If you could magic up a lost text, what would it be? Sappho, of course, comes up. She wrote nine books of poems, revered in antiquity, but all that remains is a slender volume of scraps culled from quotations in other ancient writers, and finds of ancient papyrus in Egypt. Some would love to read Mark Antony’s treatise On His Own Drunkenness, which, aside from his defence against the charge of drunkenness, or possibly his justification for it, would be full of fascinating stuff from the loser’s side of history—it was probably written shortly before his defeat at the Battle of Actium by Octavian. When I was writing a book about Roman Britain, I wished for the freak reappearance of On the Ocean—Pytheas, its 4th-century BC author, an inhabitant of the Greek colony of Marseille, claimed to have circumnavigated Britain. We know this because later authors regarded it as a fanciful notion. But you never know, he might have done it.

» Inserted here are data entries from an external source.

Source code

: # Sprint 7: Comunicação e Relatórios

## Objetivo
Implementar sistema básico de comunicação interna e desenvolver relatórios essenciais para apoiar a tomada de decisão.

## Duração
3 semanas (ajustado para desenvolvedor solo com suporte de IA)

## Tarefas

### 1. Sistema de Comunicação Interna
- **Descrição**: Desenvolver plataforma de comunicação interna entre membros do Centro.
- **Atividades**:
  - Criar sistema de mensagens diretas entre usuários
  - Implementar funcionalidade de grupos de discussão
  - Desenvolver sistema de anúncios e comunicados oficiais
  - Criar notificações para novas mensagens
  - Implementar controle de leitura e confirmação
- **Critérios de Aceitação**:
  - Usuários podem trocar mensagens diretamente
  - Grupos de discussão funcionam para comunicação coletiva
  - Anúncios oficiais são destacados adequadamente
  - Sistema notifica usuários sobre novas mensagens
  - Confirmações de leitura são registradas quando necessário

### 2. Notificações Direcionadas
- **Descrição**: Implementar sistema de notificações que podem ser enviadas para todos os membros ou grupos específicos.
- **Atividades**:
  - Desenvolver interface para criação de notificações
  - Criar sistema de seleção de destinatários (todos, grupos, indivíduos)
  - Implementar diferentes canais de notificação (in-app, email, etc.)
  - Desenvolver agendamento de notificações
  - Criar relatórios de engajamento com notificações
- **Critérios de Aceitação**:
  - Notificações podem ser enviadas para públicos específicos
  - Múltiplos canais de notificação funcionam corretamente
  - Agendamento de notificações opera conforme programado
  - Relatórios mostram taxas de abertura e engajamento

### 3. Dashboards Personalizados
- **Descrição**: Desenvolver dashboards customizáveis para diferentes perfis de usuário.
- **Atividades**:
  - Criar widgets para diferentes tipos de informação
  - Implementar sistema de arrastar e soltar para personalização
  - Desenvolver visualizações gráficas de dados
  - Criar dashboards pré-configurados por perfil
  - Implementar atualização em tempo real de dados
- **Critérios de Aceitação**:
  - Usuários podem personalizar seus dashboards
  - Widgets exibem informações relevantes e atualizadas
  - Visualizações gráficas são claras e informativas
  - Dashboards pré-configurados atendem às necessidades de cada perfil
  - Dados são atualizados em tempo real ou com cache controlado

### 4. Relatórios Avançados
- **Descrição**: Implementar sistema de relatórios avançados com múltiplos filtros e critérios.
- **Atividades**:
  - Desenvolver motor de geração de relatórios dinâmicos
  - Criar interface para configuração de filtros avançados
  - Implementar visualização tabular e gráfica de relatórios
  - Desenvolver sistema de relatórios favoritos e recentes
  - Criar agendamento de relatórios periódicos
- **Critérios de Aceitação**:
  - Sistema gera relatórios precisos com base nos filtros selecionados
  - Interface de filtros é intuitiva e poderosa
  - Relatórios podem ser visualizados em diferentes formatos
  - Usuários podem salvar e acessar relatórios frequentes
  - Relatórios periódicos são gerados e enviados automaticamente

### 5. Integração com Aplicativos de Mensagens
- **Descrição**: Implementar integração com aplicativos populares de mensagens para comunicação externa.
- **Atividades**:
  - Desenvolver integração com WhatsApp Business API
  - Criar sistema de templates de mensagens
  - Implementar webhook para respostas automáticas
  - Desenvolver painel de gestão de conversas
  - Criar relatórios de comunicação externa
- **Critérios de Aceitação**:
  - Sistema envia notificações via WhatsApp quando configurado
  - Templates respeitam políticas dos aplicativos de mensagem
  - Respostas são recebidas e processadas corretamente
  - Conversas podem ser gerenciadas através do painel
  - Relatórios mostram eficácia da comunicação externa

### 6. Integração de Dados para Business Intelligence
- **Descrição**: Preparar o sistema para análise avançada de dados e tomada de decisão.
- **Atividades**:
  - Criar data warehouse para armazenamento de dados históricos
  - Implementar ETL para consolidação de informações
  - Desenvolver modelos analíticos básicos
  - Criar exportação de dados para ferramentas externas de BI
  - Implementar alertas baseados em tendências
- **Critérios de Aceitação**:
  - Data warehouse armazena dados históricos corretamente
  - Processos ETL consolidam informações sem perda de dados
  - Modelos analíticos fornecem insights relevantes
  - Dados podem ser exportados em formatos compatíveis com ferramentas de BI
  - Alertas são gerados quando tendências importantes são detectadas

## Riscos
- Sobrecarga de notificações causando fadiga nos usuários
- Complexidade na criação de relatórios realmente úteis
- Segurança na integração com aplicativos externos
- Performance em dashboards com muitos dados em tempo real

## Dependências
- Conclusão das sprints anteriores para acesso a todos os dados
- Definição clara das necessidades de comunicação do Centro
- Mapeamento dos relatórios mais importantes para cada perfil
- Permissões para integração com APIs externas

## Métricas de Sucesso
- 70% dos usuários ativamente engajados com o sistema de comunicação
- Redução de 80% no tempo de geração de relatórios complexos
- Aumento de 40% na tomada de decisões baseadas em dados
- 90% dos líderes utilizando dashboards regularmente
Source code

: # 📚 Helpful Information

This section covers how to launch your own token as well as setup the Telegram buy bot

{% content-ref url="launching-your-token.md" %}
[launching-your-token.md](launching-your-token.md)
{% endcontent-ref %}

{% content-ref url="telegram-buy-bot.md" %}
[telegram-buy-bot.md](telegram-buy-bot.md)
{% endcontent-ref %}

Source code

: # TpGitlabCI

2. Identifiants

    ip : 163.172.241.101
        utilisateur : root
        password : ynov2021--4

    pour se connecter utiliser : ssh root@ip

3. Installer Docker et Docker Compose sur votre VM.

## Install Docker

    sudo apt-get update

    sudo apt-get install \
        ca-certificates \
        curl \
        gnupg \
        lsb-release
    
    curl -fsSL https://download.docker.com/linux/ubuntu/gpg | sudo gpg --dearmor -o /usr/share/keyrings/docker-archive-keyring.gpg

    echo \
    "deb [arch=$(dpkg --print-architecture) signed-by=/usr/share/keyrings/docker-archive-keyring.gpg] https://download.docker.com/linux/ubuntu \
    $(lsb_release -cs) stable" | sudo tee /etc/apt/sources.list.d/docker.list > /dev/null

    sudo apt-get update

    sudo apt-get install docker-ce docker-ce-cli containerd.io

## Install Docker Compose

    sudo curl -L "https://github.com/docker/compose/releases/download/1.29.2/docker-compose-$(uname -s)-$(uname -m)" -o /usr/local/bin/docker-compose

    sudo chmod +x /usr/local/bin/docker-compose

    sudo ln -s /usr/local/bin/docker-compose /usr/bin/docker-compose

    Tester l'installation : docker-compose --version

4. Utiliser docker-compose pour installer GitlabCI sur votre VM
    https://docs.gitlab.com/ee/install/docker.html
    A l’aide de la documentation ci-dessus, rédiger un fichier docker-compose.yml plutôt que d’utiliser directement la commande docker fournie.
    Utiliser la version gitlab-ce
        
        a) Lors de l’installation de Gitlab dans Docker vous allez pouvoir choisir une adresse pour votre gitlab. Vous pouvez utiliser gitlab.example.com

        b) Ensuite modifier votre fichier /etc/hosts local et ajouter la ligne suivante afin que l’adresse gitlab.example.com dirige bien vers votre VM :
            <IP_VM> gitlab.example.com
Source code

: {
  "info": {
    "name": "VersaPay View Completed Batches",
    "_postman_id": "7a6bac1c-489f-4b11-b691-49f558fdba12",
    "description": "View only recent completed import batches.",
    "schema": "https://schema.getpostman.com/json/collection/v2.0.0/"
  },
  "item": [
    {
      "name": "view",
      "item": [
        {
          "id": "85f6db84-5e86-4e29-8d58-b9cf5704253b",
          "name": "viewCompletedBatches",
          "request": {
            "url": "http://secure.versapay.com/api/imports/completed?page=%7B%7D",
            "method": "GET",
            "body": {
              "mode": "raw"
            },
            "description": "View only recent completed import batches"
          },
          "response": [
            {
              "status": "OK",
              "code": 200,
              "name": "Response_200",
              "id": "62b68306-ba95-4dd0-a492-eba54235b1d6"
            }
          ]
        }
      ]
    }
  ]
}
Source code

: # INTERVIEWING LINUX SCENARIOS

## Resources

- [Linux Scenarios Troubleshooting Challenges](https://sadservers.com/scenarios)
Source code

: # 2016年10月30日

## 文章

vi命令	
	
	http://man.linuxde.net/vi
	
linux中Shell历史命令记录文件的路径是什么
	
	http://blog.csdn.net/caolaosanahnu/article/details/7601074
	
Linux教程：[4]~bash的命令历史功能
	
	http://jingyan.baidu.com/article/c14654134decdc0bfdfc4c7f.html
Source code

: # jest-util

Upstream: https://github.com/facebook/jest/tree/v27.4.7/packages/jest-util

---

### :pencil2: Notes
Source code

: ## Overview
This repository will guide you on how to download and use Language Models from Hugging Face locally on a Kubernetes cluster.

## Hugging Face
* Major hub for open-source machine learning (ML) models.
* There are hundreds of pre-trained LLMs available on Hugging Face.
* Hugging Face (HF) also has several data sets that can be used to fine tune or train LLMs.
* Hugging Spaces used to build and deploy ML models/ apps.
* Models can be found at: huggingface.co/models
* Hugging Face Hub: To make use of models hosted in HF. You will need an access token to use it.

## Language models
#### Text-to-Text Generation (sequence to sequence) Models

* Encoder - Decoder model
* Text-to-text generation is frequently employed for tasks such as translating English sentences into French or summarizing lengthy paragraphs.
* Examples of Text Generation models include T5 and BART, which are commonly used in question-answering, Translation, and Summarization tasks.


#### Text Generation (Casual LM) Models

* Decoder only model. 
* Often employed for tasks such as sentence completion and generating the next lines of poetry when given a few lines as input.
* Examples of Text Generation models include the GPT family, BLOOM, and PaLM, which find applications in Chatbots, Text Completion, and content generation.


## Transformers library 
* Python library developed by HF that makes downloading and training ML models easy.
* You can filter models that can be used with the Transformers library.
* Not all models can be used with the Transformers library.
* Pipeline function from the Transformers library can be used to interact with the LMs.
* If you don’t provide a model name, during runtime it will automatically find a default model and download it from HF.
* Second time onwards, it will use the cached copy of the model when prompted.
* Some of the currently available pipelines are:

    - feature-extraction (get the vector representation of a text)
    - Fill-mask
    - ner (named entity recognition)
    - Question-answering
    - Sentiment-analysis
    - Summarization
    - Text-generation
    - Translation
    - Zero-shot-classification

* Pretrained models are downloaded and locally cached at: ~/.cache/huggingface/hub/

One classicist, Tim Whitmarsh, firmly believes Ctesias’s Persica would change our understanding of the ancient world. A history of Assyria, Babylon and Persia, written in the 5th century BC by a Greek at the Persian court, it was “a bicultural text” that would “undermine the idea of a hermetic Greek literary tradition” and help explain the development of the Greek novel.

Then there is the yearning for the broadening of the canon: what about Archippus’s comedy, Fishes, with a chorus of, yes, fish? Or could we please have the endings of works that just, frustratingly, stop—such as Valerius Flaccus’s epic (or not so epic as it stands) poem about Jason and the Argonauts? Or Tacitus’s Annals, missing the last two years of Nero’s reign? Classicist Emma Bridges yearns for Palamedes and Alexandros, the two lost companion pieces to Euripides’ The Trojan Women.

And yes, there’s Aeschylus. The scholar of Greek tragedy, Oliver Taplin, said he’d like to rescue the playwright’s trilogy about Achilles: “This was the moment when tragedy dared to outbid epic,” he told me. Alas, barring miracles, these are dreams. Classics is a puzzle that has to be played with most of the pieces missing.